NICE has gone ahead with the recommendation, included in earlier drafts of the guideline, that statins should be used for primary prevention in all patients with a 10-year cardiovascular disease (CVD) risk of 20 per cent or more.
This is in line with recommendations made by the Joint British Societies' (JBS) most recent guidelines issued in December.
NICE has estimated that another 3.3 million patients will now become eligible for primary prevention with statin treatment, on top of those who should already be receiving the drugs under the NSF for CHD that set the treatment threshold at 30 per cent 10-year CHD risk
Yorkshire GP Dr Terry McCormack, chairman of the Primary Care Cardiovascular Society, supports NICE's decision to lower the treatment threshold to 20 per cent 10-year CVD risk.
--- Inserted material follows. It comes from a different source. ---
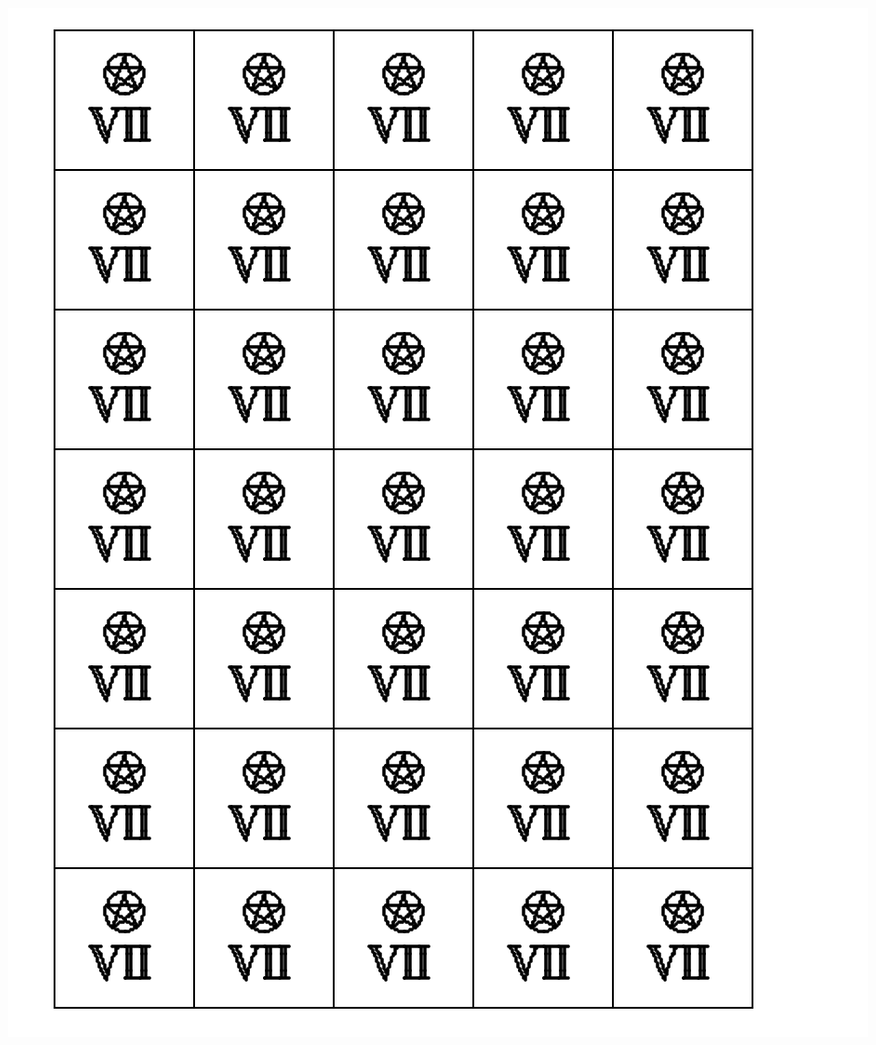 ![](https://raw.githubusercontent.com/LafeLabs/trashmagicmedia/main/tarot/images/iconpage-7-pentacles.svg)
'It fits in with recent JBS guidance and is sending a message out to people that taking statins could benefit lots of people,' he said.
However, he warned that the true cost to the NHS of implementing the guideline had been underestimated. 'Potentially it could produce a huge increase in GP workload and none of this addresses the economic support required for that,' he said.
Dr McCormack added that primary prevention should be included in the quality framework to ensure adequate funding.
Kent GP and CHD lead Dr Rubin Minhas said many GPs were already doing a lot of the work in primary prevention. He said clearer guidelines were needed on which patients GPs should be assessing for CVD risk.